Records excerpted from a collection:
------------------------------------

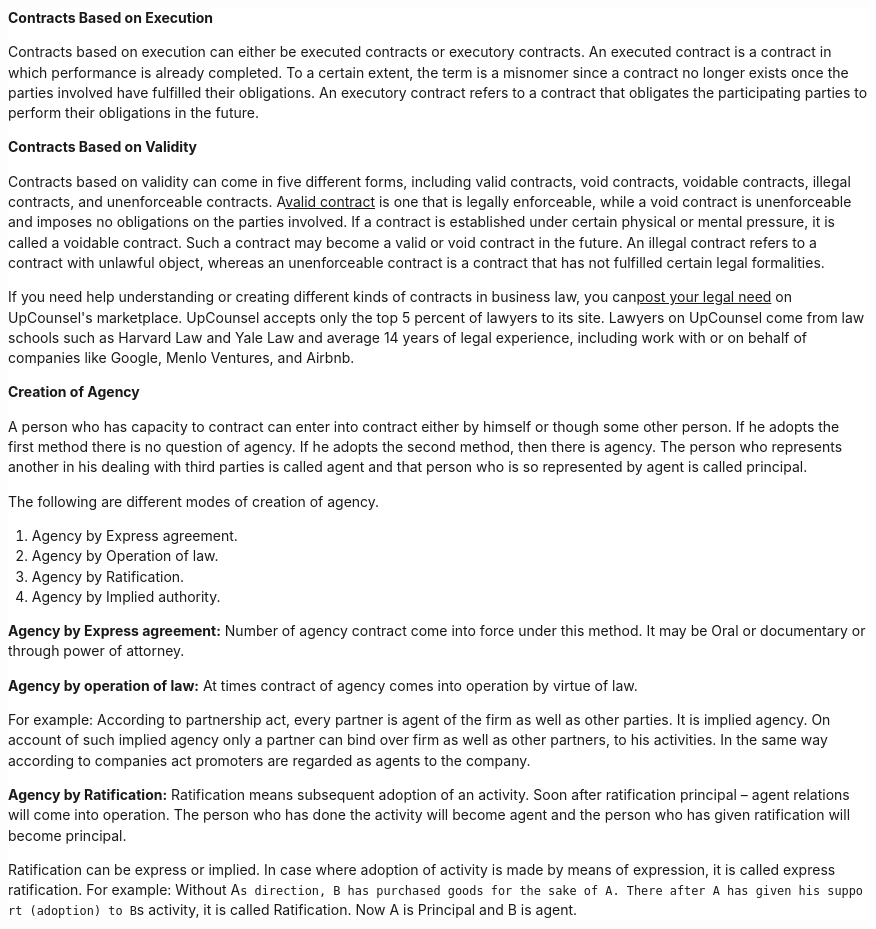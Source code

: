 **Contracts Based on Execution**

Contracts based on execution can either be executed contracts or executory contracts. An executed contract is a contract in which performance is already completed. To a certain extent, the term is a misnomer since a contract no longer exists once the parties involved have fulfilled their obligations. An executory contract refers to a contract that obligates the participating parties to perform their obligations in the future.

**Contracts Based on Validity**

Contracts based on validity can come in five different forms, including valid contracts, void contracts, voidable contracts, illegal contracts, and unenforceable contracts. A[valid contract](https://www.upcounsel.com/legally-binding-contracts) is one that is legally enforceable, while a void contract is unenforceable and imposes no obligations on the parties involved. If a contract is established under certain physical or mental pressure, it is called a voidable contract. Such a contract may become a valid or void contract in the future. An illegal contract refers to a contract with unlawful object, whereas an unenforceable contract is a contract that has not fulfilled certain legal formalities.

If you need help understanding or creating different kinds of contracts in business law, you can[post your legal need](https://www.upcounsel.com/jobs/new) on UpCounsel&#39;s marketplace. UpCounsel accepts only the top 5 percent of lawyers to its site. Lawyers on UpCounsel come from law schools such as Harvard Law and Yale Law and average 14 years of legal experience, including work with or on behalf of companies like Google, Menlo Ventures, and Airbnb.

**Creation of Agency**

A person who has capacity to contract can enter into contract either by himself or though some other person. If he adopts the first method there is no question of agency. If he adopts the second method, then there is agency. The person who represents another in his dealing with third parties is called agent and that person who is so represented by agent is called principal.

The following are different modes of creation of agency.

1. Agency by Express agreement.
2. Agency by Operation of law.
3. Agency by Ratification.
4. Agency by Implied authority.

**Agency by Express agreement:** Number of agency contract come into force under this method. It may be Oral or documentary or through power of attorney.

**Agency by operation of law:** At times contract of agency comes into operation by virtue of law.

For example: According to partnership act, every partner is agent of the firm as well as other parties. It is implied agency. On account of such implied agency only a partner can bind over firm as well as other partners, to his activities. In the same way according to companies act promoters are regarded as agents to the company.

**Agency by Ratification:** Ratification means subsequent adoption of an activity. Soon after ratification principal – agent relations will come into operation. The person who has done the activity will become agent and the person who has given ratification will become principal.

Ratification can be express or implied. In case where adoption of activity is made by means of expression, it is called express ratification. For example: Without A`s direction, B has purchased goods for the sake of A. There after A has given his support (adoption) to B`s activity, it is called Ratification. Now A is Principal and B is agent.
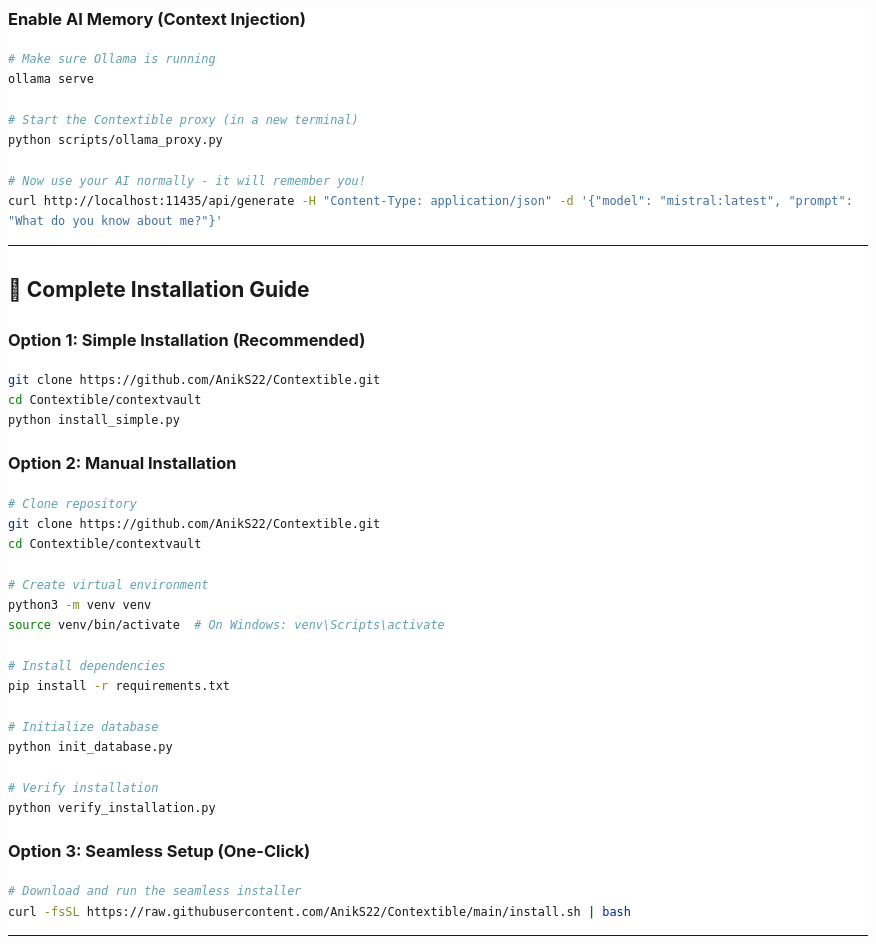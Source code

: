 ### Enable AI Memory (Context Injection)
```bash
# Make sure Ollama is running
ollama serve

# Start the Contextible proxy (in a new terminal)
python scripts/ollama_proxy.py

# Now use your AI normally - it will remember you!
curl http://localhost:11435/api/generate -H "Content-Type: application/json" -d '{"model": "mistral:latest", "prompt": "What do you know about me?"}'
```

---

## 📖 Complete Installation Guide

### Option 1: Simple Installation (Recommended)
```bash
git clone https://github.com/AnikS22/Contextible.git
cd Contextible/contextvault
python install_simple.py
```

### Option 2: Manual Installation
```bash
# Clone repository
git clone https://github.com/AnikS22/Contextible.git
cd Contextible/contextvault

# Create virtual environment
python3 -m venv venv
source venv/bin/activate  # On Windows: venv\Scripts\activate

# Install dependencies
pip install -r requirements.txt

# Initialize database
python init_database.py

# Verify installation
python verify_installation.py
```

### Option 3: Seamless Setup (One-Click)
```bash
# Download and run the seamless installer
curl -fsSL https://raw.githubusercontent.com/AnikS22/Contextible/main/install.sh | bash
```

---
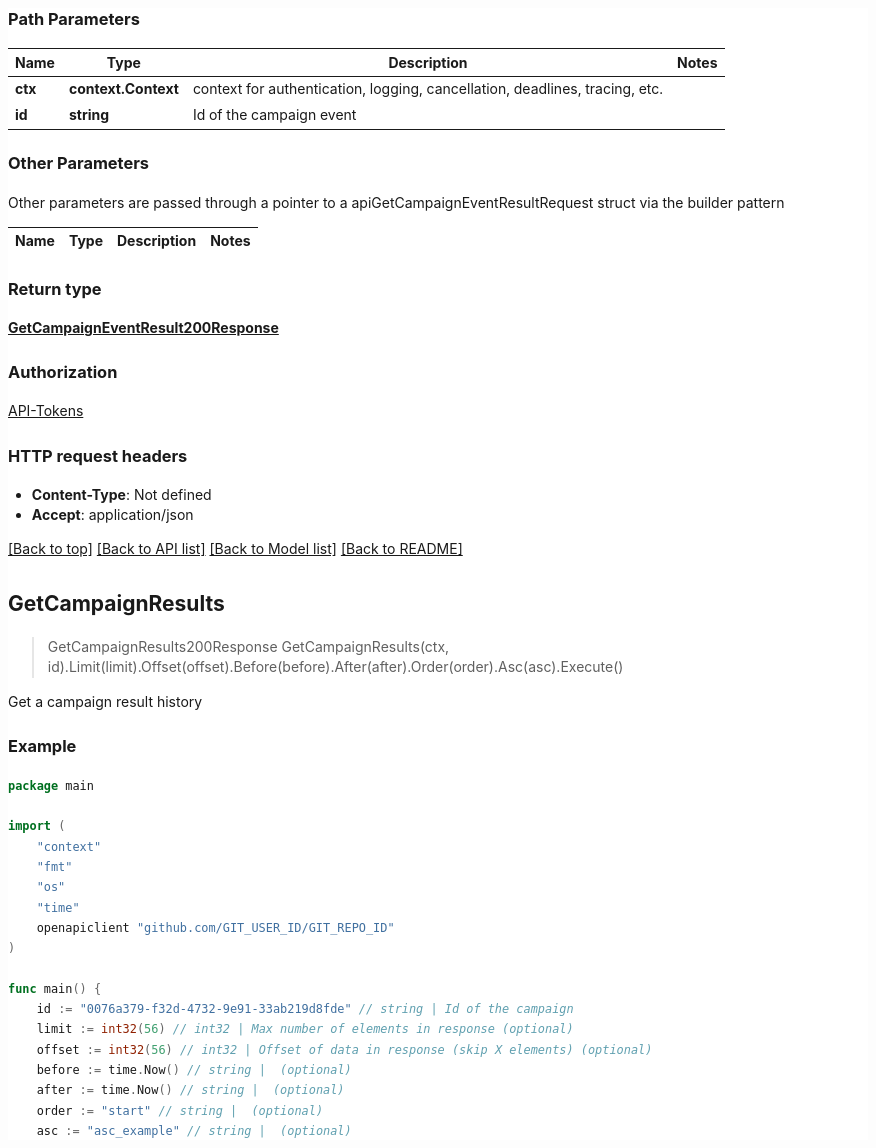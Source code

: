 ### Path Parameters


Name | Type | Description  | Notes
------------- | ------------- | ------------- | -------------
**ctx** | **context.Context** | context for authentication, logging, cancellation, deadlines, tracing, etc.
**id** | **string** | Id of the campaign event | 

### Other Parameters

Other parameters are passed through a pointer to a apiGetCampaignEventResultRequest struct via the builder pattern


Name | Type | Description  | Notes
------------- | ------------- | ------------- | -------------


### Return type

[**GetCampaignEventResult200Response**](GetCampaignEventResult200Response.md)

### Authorization

[API-Tokens](../README.md#API-Tokens)

### HTTP request headers

- **Content-Type**: Not defined
- **Accept**: application/json

[[Back to top]](#) [[Back to API list]](../README.md#documentation-for-api-endpoints)
[[Back to Model list]](../README.md#documentation-for-models)
[[Back to README]](../README.md)


## GetCampaignResults

> GetCampaignResults200Response GetCampaignResults(ctx, id).Limit(limit).Offset(offset).Before(before).After(after).Order(order).Asc(asc).Execute()

Get a campaign result history



### Example

```go
package main

import (
	"context"
	"fmt"
	"os"
    "time"
	openapiclient "github.com/GIT_USER_ID/GIT_REPO_ID"
)

func main() {
	id := "0076a379-f32d-4732-9e91-33ab219d8fde" // string | Id of the campaign
	limit := int32(56) // int32 | Max number of elements in response (optional)
	offset := int32(56) // int32 | Offset of data in response (skip X elements) (optional)
	before := time.Now() // string |  (optional)
	after := time.Now() // string |  (optional)
	order := "start" // string |  (optional)
	asc := "asc_example" // string |  (optional)

```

------------------------------------

### [ASSIGNMENT]
Bring together every line in the entries that holds the string "documentation".

### [PROBLEM SOLUTION]
[[Back to top]](#) [[Back to API list]](../README.md#documentation-for-api-endpoints)
[[Back to Model list]](../README.md#documentation-for-models)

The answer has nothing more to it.